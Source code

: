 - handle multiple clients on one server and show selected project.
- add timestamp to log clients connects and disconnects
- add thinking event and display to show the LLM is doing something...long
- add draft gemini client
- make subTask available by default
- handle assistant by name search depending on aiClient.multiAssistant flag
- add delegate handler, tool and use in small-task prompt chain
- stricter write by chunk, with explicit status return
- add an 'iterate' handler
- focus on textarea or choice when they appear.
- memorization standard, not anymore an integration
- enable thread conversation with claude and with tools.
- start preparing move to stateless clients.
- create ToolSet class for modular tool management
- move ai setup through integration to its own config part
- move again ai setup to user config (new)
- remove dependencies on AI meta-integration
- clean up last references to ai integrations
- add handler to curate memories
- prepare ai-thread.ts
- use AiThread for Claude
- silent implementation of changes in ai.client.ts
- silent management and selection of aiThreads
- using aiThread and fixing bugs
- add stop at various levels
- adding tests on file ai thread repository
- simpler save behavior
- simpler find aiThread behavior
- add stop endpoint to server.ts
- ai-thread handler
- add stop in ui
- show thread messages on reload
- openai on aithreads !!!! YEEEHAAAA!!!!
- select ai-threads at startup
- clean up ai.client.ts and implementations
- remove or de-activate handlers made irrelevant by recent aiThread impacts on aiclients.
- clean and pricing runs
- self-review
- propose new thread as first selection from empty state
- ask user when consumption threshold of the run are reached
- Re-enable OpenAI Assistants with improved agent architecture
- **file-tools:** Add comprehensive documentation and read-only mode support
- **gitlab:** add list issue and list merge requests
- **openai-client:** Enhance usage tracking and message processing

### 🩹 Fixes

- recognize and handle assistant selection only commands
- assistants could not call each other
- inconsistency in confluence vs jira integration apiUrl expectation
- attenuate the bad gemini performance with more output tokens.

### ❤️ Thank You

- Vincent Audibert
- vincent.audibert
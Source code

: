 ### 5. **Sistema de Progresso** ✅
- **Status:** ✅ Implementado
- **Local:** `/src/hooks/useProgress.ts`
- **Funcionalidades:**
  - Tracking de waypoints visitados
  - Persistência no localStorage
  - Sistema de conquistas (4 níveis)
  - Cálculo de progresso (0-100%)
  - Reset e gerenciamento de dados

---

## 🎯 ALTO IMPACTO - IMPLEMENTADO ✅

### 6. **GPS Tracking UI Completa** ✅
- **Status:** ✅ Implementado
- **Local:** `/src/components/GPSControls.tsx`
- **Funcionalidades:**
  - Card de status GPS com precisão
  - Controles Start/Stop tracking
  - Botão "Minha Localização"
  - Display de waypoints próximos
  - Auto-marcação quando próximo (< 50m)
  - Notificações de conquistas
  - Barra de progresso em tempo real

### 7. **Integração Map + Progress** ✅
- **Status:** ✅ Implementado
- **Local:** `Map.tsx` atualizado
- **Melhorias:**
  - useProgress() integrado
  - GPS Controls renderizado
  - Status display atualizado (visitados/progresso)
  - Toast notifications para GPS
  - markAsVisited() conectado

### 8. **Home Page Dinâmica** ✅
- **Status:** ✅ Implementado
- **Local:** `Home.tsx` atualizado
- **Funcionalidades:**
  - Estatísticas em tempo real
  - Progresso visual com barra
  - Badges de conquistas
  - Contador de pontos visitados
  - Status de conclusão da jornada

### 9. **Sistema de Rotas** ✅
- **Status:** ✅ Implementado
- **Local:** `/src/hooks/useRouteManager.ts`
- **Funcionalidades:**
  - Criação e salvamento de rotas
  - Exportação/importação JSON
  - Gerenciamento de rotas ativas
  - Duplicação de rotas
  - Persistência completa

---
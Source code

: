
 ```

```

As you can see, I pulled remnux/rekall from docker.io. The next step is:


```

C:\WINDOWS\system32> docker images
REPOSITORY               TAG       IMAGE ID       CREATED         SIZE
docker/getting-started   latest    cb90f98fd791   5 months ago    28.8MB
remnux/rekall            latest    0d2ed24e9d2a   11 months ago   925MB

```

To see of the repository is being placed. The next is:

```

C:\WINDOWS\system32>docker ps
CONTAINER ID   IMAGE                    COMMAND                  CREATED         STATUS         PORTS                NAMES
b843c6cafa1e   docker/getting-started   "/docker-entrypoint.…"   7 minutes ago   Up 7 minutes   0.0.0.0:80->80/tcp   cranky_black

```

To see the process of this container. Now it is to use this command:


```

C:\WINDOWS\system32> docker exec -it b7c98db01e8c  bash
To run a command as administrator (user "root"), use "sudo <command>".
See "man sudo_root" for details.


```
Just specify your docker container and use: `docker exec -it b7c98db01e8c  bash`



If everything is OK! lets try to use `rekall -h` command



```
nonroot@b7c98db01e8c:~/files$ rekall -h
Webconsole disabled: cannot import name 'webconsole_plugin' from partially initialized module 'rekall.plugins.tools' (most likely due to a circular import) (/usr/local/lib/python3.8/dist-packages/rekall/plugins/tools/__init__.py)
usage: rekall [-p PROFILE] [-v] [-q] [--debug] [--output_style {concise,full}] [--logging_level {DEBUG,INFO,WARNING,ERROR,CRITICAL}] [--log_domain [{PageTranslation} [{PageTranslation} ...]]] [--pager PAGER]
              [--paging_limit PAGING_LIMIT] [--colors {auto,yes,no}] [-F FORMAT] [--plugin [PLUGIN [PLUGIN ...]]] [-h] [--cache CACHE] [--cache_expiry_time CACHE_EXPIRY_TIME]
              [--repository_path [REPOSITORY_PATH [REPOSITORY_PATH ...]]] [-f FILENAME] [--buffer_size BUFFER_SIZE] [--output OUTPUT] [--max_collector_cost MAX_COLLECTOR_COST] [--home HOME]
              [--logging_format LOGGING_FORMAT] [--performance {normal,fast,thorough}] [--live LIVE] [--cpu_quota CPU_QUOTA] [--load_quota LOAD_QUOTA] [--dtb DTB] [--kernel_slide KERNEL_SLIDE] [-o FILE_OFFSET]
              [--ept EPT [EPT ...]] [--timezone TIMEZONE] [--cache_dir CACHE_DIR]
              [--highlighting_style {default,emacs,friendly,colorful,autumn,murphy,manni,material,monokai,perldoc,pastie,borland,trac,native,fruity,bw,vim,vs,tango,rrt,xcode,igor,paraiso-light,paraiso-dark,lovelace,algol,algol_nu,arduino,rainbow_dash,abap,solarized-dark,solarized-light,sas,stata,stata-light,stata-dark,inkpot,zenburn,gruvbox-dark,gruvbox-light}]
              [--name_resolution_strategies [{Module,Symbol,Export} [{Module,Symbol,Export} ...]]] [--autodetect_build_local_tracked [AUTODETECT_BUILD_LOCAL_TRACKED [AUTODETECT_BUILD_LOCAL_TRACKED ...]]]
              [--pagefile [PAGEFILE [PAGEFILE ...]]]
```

## Assignment
Each entry in the data must be copied exactly.

## Written answer
Source code

: - handle multiple clients on one server and show selected project.
- add timestamp to log clients connects and disconnects
- add thinking event and display to show the LLM is doing something...long
- add draft gemini client
- make subTask available by default
- handle assistant by name search depending on aiClient.multiAssistant flag
- add delegate handler, tool and use in small-task prompt chain
- stricter write by chunk, with explicit status return
- add an 'iterate' handler
- focus on textarea or choice when they appear.
- memorization standard, not anymore an integration
- enable thread conversation with claude and with tools.
- start preparing move to stateless clients.
- create ToolSet class for modular tool management
- move ai setup through integration to its own config part
- move again ai setup to user config (new)
- remove dependencies on AI meta-integration
- clean up last references to ai integrations
- add handler to curate memories
- prepare ai-thread.ts
- use AiThread for Claude
- silent implementation of changes in ai.client.ts
- silent management and selection of aiThreads
- using aiThread and fixing bugs
- add stop at various levels
- adding tests on file ai thread repository
- simpler save behavior
- simpler find aiThread behavior
- add stop endpoint to server.ts
- ai-thread handler
- add stop in ui
- show thread messages on reload
- openai on aithreads !!!! YEEEHAAAA!!!!
- select ai-threads at startup
- clean up ai.client.ts and implementations
- remove or de-activate handlers made irrelevant by recent aiThread impacts on aiclients.
- clean and pricing runs
- self-review
- propose new thread as first selection from empty state
- ask user when consumption threshold of the run are reached
- Re-enable OpenAI Assistants with improved agent architecture
- **file-tools:** Add comprehensive documentation and read-only mode support
- **gitlab:** add list issue and list merge requests
- **openai-client:** Enhance usage tracking and message processing

### 🩹 Fixes

- recognize and handle assistant selection only commands
- assistants could not call each other
- inconsistency in confluence vs jira integration apiUrl expectation
- attenuate the bad gemini performance with more output tokens.

### ❤️ Thank You

- Vincent Audibert
- vincent.audibert
Source code

: ### 5. **Sistema de Progresso** ✅
- **Status:** ✅ Implementado
- **Local:** `/src/hooks/useProgress.ts`
- **Funcionalidades:**
  - Tracking de waypoints visitados
  - Persistência no localStorage
  - Sistema de conquistas (4 níveis)
  - Cálculo de progresso (0-100%)
  - Reset e gerenciamento de dados

---

## 🎯 ALTO IMPACTO - IMPLEMENTADO ✅

### 6. **GPS Tracking UI Completa** ✅
- **Status:** ✅ Implementado
- **Local:** `/src/components/GPSControls.tsx`
- **Funcionalidades:**
  - Card de status GPS com precisão
  - Controles Start/Stop tracking
  - Botão "Minha Localização"
  - Display de waypoints próximos
  - Auto-marcação quando próximo (< 50m)
  - Notificações de conquistas
  - Barra de progresso em tempo real

### 7. **Integração Map + Progress** ✅
- **Status:** ✅ Implementado
- **Local:** `Map.tsx` atualizado
- **Melhorias:**
  - useProgress() integrado
  - GPS Controls renderizado
  - Status display atualizado (visitados/progresso)
  - Toast notifications para GPS
  - markAsVisited() conectado

### 8. **Home Page Dinâmica** ✅
- **Status:** ✅ Implementado
- **Local:** `Home.tsx` atualizado
- **Funcionalidades:**
  - Estatísticas em tempo real
  - Progresso visual com barra
  - Badges de conquistas
  - Contador de pontos visitados
  - Status de conclusão da jornada

### 9. **Sistema de Rotas** ✅
- **Status:** ✅ Implementado
- **Local:** `/src/hooks/useRouteManager.ts`
- **Funcionalidades:**
  - Criação e salvamento de rotas
  - Exportação/importação JSON
  - Gerenciamento de rotas ativas
  - Duplicação de rotas
  - Persistência completa

---
Source code

:
 ```

```

As you can see, I pulled remnux/rekall from docker.io. The next step is:


```

C:\WINDOWS\system32> docker images
REPOSITORY               TAG       IMAGE ID       CREATED         SIZE
docker/getting-started   latest    cb90f98fd791   5 months ago    28.8MB
remnux/rekall            latest    0d2ed24e9d2a   11 months ago   925MB

```

To see of the repository is being placed. The next is:

```

C:\WINDOWS\system32>docker ps
CONTAINER ID   IMAGE                    COMMAND                  CREATED         STATUS         PORTS                NAMES
b843c6cafa1e   docker/getting-started   "/docker-entrypoint.…"   7 minutes ago   Up 7 minutes   0.0.0.0:80->80/tcp   cranky_black

```

To see the process of this container. Now it is to use this command:


```

C:\WINDOWS\system32> docker exec -it b7c98db01e8c  bash
To run a command as administrator (user "root"), use "sudo <command>".
See "man sudo_root" for details.


```
Just specify your docker container and use: `docker exec -it b7c98db01e8c  bash`



If everything is OK! lets try to use `rekall -h` command



```
nonroot@b7c98db01e8c:~/files$ rekall -h
Webconsole disabled: cannot import name 'webconsole_plugin' from partially initialized module 'rekall.plugins.tools' (most likely due to a circular import) (/usr/local/lib/python3.8/dist-packages/rekall/plugins/tools/__init__.py)
usage: rekall [-p PROFILE] [-v] [-q] [--debug] [--output_style {concise,full}] [--logging_level {DEBUG,INFO,WARNING,ERROR,CRITICAL}] [--log_domain [{PageTranslation} [{PageTranslation} ...]]] [--pager PAGER]
              [--paging_limit PAGING_LIMIT] [--colors {auto,yes,no}] [-F FORMAT] [--plugin [PLUGIN [PLUGIN ...]]] [-h] [--cache CACHE] [--cache_expiry_time CACHE_EXPIRY_TIME]
              [--repository_path [REPOSITORY_PATH [REPOSITORY_PATH ...]]] [-f FILENAME] [--buffer_size BUFFER_SIZE] [--output OUTPUT] [--max_collector_cost MAX_COLLECTOR_COST] [--home HOME]
              [--logging_format LOGGING_FORMAT] [--performance {normal,fast,thorough}] [--live LIVE] [--cpu_quota CPU_QUOTA] [--load_quota LOAD_QUOTA] [--dtb DTB] [--kernel_slide KERNEL_SLIDE] [-o FILE_OFFSET]
              [--ept EPT [EPT ...]] [--timezone TIMEZONE] [--cache_dir CACHE_DIR]
              [--highlighting_style {default,emacs,friendly,colorful,autumn,murphy,manni,material,monokai,perldoc,pastie,borland,trac,native,fruity,bw,vim,vs,tango,rrt,xcode,igor,paraiso-light,paraiso-dark,lovelace,algol,algol_nu,arduino,rainbow_dash,abap,solarized-dark,solarized-light,sas,stata,stata-light,stata-dark,inkpot,zenburn,gruvbox-dark,gruvbox-light}]
              [--name_resolution_strategies [{Module,Symbol,Export} [{Module,Symbol,Export} ...]]] [--autodetect_build_local_tracked [AUTODETECT_BUILD_LOCAL_TRACKED [AUTODETECT_BUILD_LOCAL_TRACKED ...]]]
              [--pagefile [PAGEFILE [PAGEFILE ...]]]
```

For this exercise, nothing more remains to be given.